C’est encore sur le compte de la générosité que s’inscrit son sens aigu de l’amitié. Chez PD générosité rime avec amitié. Une amitié élevée au rang de mystique. PD ne renie aucun de ses amis, même ceux qui ont fait des choix aux antipodes des siens. Tout au plus peut-il s’en éloigner, pour ne pas les gêner, comme ce fut le cas avec Diouf au pouvoir ( Président de la République du Sénégal en 1981 après avoir été Premier Ministre entre 1970 et 1980); mais jamais il ne les fustigera. Sa fidélité en amitié explique aussi qu’il ne se soit jamais joint au chœur des critiques de Présence Africaine bien que la Société Africaine de Culture (SAC) à laquelle il prêta pendant fort longtemps ses lumières ne l’ait pas payé en retour et ait même contribué, par sa tiédeur à faire couler l’Association internationale des arts et cultures (AIFESPAC).

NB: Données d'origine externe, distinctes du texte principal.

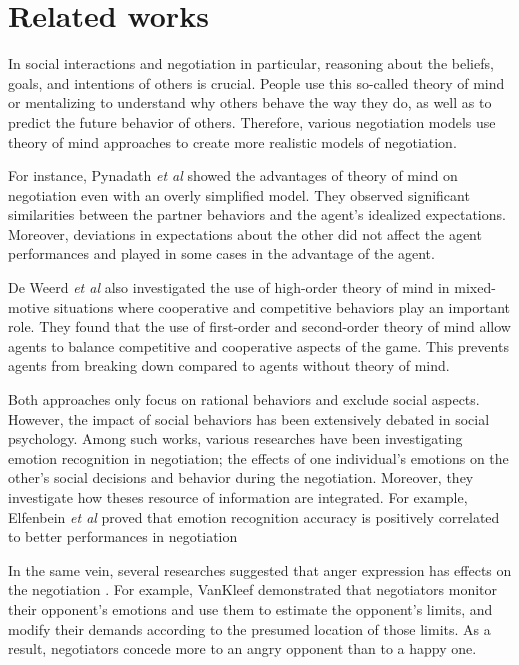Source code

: \documentclass[sigconf]{aamas}  %
\begin{document}
	
	\section{Related works}
	
	In social interactions and negotiation in particular, reasoning about the beliefs, goals, and intentions of others is crucial. People use this so-called theory of mind \cite{premack1978does} or mentalizing to understand why others behave the way they do, as well as to predict the future behavior of others. Therefore, various negotiation models use theory of mind approaches to create  more realistic models of negotiation. 
	
	For instance, Pynadath \textit{et al}\cite{pynadath2013you} showed the advantages of theory of mind on negotiation even with an overly simplified model. They observed significant similarities between	the partner behaviors and the agent's idealized expectations. Moreover, deviations in expectations about the other did not affect the agent performances and played in some cases in the advantage of the agent.
	
	De Weerd \textit{et al} \cite{de2013higher} also investigated the use of high-order theory of mind in mixed-motive situations where cooperative and competitive behaviors play an important role. They found that the use of first-order and second-order theory of mind allow agents to balance competitive and cooperative	aspects of the game. This prevents agents from breaking down compared to  agents without theory of mind.
	
	
	Both approaches only focus on rational behaviors and exclude social aspects. However, the impact of social behaviors has been extensively debated in social psychology. Among such works, various researches have been investigating emotion recognition in negotiation; the effects of one individual's	emotions on the other's social decisions and behavior during the negotiation. Moreover, they investigate how theses resource of information are integrated.
	For example, Elfenbein\textit{ et al} \cite{elfenbein2007reading} proved that  emotion recognition accuracy is positively correlated to  better performances in negotiation
	
	In the same vein, several researches suggested that anger expression has effects on the negotiation \cite{sinaceur2006get,van2010interpersonal,ferguson2004social}. For example, VanKleef \cite{van2004interpersonal} demonstrated that negotiators monitor their opponent's emotions and use them to estimate the opponent's limits, and modify their demands according to the presumed location of those limits. As a result, negotiators concede more to an angry opponent than to a happy one. 
	
\end{document}
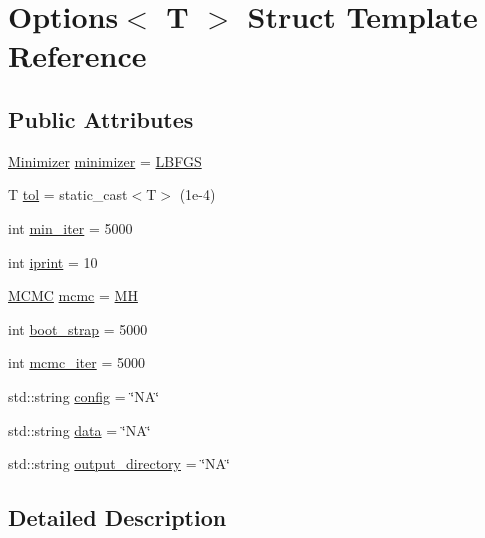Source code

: \hypertarget{struct_options}{\section{Options$<$ T $>$ Struct Template Reference}
\label{struct_options}
}
\subsection*{Public Attributes}
\begin{DoxyCompactItemize}
\item 
\hyperlink{main_8cpp_a85135cb2967cc1e21d0e2e96b125c071}{Minimizer} \hyperlink{struct_options_ab1527f6ea213b470e60f0bfb673e6626}{minimizer} = \hyperlink{main_8cpp_a85135cb2967cc1e21d0e2e96b125c071a8aa2d5dcc79c3457a8be44efe68348ad}{L\-B\-F\-G\-S}
\item 
T \hyperlink{struct_options_ac2dba4b15b871ca36825ec4c2fc38753}{tol} = static\-\_\-cast$<$T$>$ (1e-\/4)
\item 
int \hyperlink{struct_options_a38be912695cadd656ec4638440eb452e}{min\-\_\-iter} = 5000
\item 
int \hyperlink{struct_options_a65ca6536c995fd09207c19b26d6a657f}{iprint} = 10
\item 
\hyperlink{main_8cpp_a92d0159edd3899a97773bf080589435c}{M\-C\-M\-C} \hyperlink{struct_options_a658501e489501c4ce7c139257ee57d93}{mcmc} = \hyperlink{main_8cpp_a92d0159edd3899a97773bf080589435ca79bc3feff3a4c676991ac57a8e9764ab}{M\-H}
\item 
int \hyperlink{struct_options_a40e40c4cbdb83403f52dbecc0fe07749}{boot\-\_\-strap} = 5000
\item 
int \hyperlink{struct_options_a5f067cf738d25bcd5babfcfa5b109509}{mcmc\-\_\-iter} = 5000
\item 
std\-::string \hyperlink{struct_options_a1ac9c3e29359a31236632434946f379c}{config} = \char`\"{}N\-A\char`\"{}
\item 
std\-::string \hyperlink{struct_options_af07888a17b99d02ba62574edc34ccaee}{data} = \char`\"{}N\-A\char`\"{}
\item 
std\-::string \hyperlink{struct_options_ac0336cacd551ef3176e4e133a179fb8b}{output\-\_\-directory} = \char`\"{}N\-A\char`\"{}
\end{DoxyCompactItemize}


\subsection{Detailed Description}
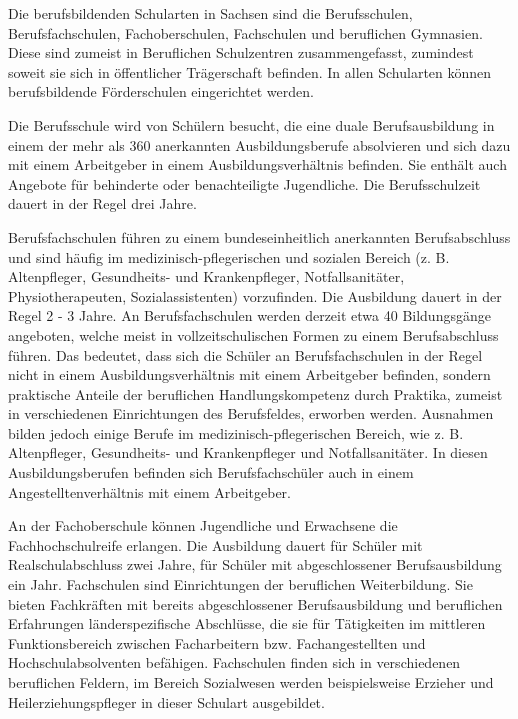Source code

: Die berufsbildenden Schularten in Sachsen sind die Berufsschulen, Berufsfachschulen, Fachoberschulen, Fachschulen und beruflichen Gymnasien. Diese sind zumeist in Beruflichen Schulzentren zusammengefasst, zumindest soweit sie sich in öffentlicher Trägerschaft befinden. In allen Schularten können berufsbildende Förderschulen eingerichtet werden.

Die Berufsschule wird von Schülern besucht, die eine duale Berufsausbildung in einem der mehr als 360 anerkannten Ausbildungsberufe absolvieren und sich dazu mit einem Arbeitgeber in einem Ausbildungsverhältnis befinden. Sie enthält auch Angebote für behinderte oder benachteiligte Jugendliche. Die Berufsschulzeit dauert in der Regel drei Jahre. 

Berufsfachschulen führen zu einem bundeseinheitlich anerkannten Berufsabschluss und sind häufig im medizinisch-pflegerischen und sozialen Bereich (z. B. Altenpfleger, Gesundheits- und Krankenpfleger, Notfallsanitäter, Physiotherapeuten, Sozialassistenten) vorzufinden. Die Ausbildung dauert in der Regel 2 - 3 Jahre. An Berufsfachschulen werden derzeit etwa 40 Bildungsgänge angeboten, welche meist in vollzeitschulischen Formen zu einem Berufsabschluss führen. Das bedeutet, dass sich die Schüler an Berufsfachschulen in der Regel nicht in einem Ausbildungsverhältnis mit einem Arbeitgeber befinden, sondern praktische Anteile der beruflichen Handlungskompetenz durch Praktika, zumeist in verschiedenen Einrichtungen des Berufsfeldes, erworben werden. Ausnahmen bilden jedoch einige Berufe im medizinisch-pflegerischen Bereich, wie z. B. Altenpfleger, Gesundheits- und Krankenpfleger und Notfallsanitäter. In diesen Ausbildungsberufen befinden sich Berufsfachschüler auch in einem Angestelltenverhältnis mit einem Arbeitgeber.
 
An der Fachoberschule können Jugendliche und Erwachsene die Fachhochschulreife erlangen. Die Ausbildung dauert für Schüler mit Realschulabschluss zwei Jahre, für Schüler mit abgeschlossener Berufsausbildung ein Jahr. 
Fachschulen sind Einrichtungen der beruflichen Weiterbildung. Sie bieten Fachkräften mit bereits abgeschlossener Berufsausbildung und beruflichen Erfahrungen länderspezifische Abschlüsse, die sie für Tätigkeiten im mittleren Funktionsbereich zwischen Facharbeitern bzw. Fachangestellten und Hochschulabsolventen befähigen. Fachschulen finden sich in verschiedenen beruflichen Feldern, im Bereich Sozialwesen werden beispielsweise Erzieher und Heilerziehungspfleger in dieser Schulart ausgebildet. 

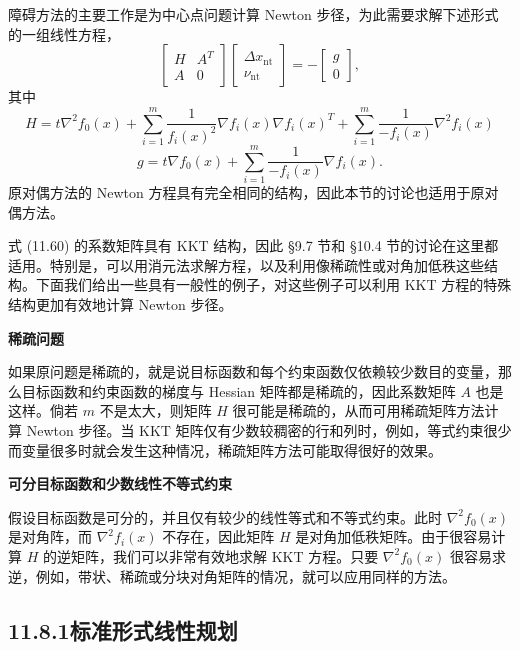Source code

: \documentclass[UTF8, 12pt, fontset=fandol, oneside]{ctexart}
\begin{document}
障碍方法的主要工作是为中心点问题计算 Newton 步径，为此需要求解下述形式的一组线性方程，
\begin{equation}
\begin{bmatrix}
H & A^T\\
A & 0
\end{bmatrix}
\begin{bmatrix}
\Delta x_{\mathrm{nt}}\\
\nu_{\mathrm{nt}}
\end{bmatrix}
=-
\begin{bmatrix}
g\\
0
\end{bmatrix},
\tag{11.60}
\end{equation}
其中
\[
H=t\nabla^2f_0(x)+\sum_{i=1}^m\frac{1}{f_i(x)^2}\nabla f_i(x)\nabla f_i(x)^T+\sum_{i=1}^m\frac{1}{-f_i(x)}\nabla^2f_i(x)
\]
\[
g=t\nabla f_0(x)+\sum_{i=1}^m\frac{1}{-f_i(x)}\nabla f_i(x).
\]
原对偶方法的 Newton 方程具有完全相同的结构，因此本节的讨论也适用于原对偶方法。

式 (11.60) 的系数矩阵具有 KKT 结构，因此 \S 9.7 节和 \S 10.4 节的讨论在这里都适用。特别是，可以用消元法求解方程，以及利用像稀疏性或对角加低秩这些结构。下面我们给出一些具有一般性的例子，对这些例子可以利用 KKT 方程的特殊结构更加有效地计算 Newton 步径。

\noindent\textbf{稀疏问题}

如果原问题是稀疏的，就是说目标函数和每个约束函数仅依赖较少数目的变量，那么目标函数和约束函数的梯度与 Hessian 矩阵都是稀疏的，因此系数矩阵 $A$ 也是这样。倘若 $m$ 不是太大，则矩阵 $H$ 很可能是稀疏的，从而可用稀疏矩阵方法计算 Newton 步径。当 KKT 矩阵仅有少数较稠密的行和列时，例如，等式约束很少而变量很多时就会发生这种情况，稀疏矩阵方法可能取得很好的效果。

\noindent\textbf{可分目标函数和少数线性不等式约束}

假设目标函数是可分的，并且仅有较少的线性等式和不等式约束。此时 $\nabla^2f_0(x)$ 是对角阵，而 $\nabla^2f_i(x)$ 不存在，因此矩阵 $H$ 是对角加低秩矩阵。由于很容易计算 $H$ 的逆矩阵，我们可以非常有效地求解 KKT 方程。只要 $\nabla^2f_0(x)$ 很容易求逆，例如，带状、稀疏或分块对角矩阵的情况，就可以应用同样的方法。

\subsection*{11.8.1\quad 标准形式线性规划}
\end{document}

J’en arrive à un autre trait de caractère de PD : c’est l’intégrité. C’est une intégrité morale résultant d’une éducation stricte et quelque peu aristocratique avec ce que cela comporte non de mépris mais de détachement par rapport aux oripeaux des nouveaux riches; mais l’intégrité de PD elle est aussi une intégrité intellectuelle qui pousse à un sacrosaint respect des faits. Cette intégrité, rien n’en témoigne davantage que le portrait qu’il dresse de Félix Éboué en qui il voit « le dépositaire et le légataire d’une tradition communale citoyenne …antérieure aux révolutions républicaines du 18eme siècle… » PD. rétablit la vérité sur Éboué parce qu’il ne supporte pas l’injustice de l’oubli, la falsification de l’Histoire de la Résistance par De Gaulle et ses épigones,  «  la mémoire absentée  ». L’intégrité s’exprime par sa volonté et sa capacité à écouter et à parler, à présenter et à partager. Pathé aime communiquer, mais moins pour rallier quelqu’un à sa cause, recruter des talibés ou des militants que pour inciter au dépassement, faire bouger les lignes et faire voir en chacun ce qu’il a de mieux. Son intégrité conduira PD à toujours dire ses limites pour inviter d’autres à le dépasser; les faiblesses de ses argumentaires, il ne les cachera jamais et s’il y a une chose dont il a pu souffrir ce n’est pas de la contestation de ses idées, révolutionnaires sur bien des points, mais de leur insuffisante contestation, en raison de débats insuffisants auxquels il était pourtant prêt, qu’il voulait même susciter. Loin de vouloir marquer un territoire, qu’il aurait pu considérer comme le sien pour l’avoir débroussaillé, PD invite les autres à y planter leurs pénates s’ils le souhaitent, sans payer un ticket d’entrée. C’est assez rare chez les chercheurs formés à l’esprit de la rivalité féroce, forcené, distincte de l’émulation saine, pour mériter d’être souligné

*A SUIVRE

NOTA : Le décès de Pathé Diagne survenu le 23 Aout 2023 à Dakar a remis à l’ordre du jour tout l’intérêt du texte que Dr Alioune Sall a servi à l’auditoire lors du colloque international sur le thème Globalisation, langues nationales et développement en Afrique – Hommage à deux pionniers de la linguistique africaine : Arame FAL et Pathé Diagne. Sud Quotidien reproduit en deux jets cette conférence magistrale qui a été prononcée dans la foulée du lancement de l’Institut d’Études avancées (IEA) de Saint-Louis en 2018, sous le titre Pathé Diagne, lamane de la pensée, au linguiste, éditeur et économiste qui, depuis de nombreuses années, a vécu dans la pénombre.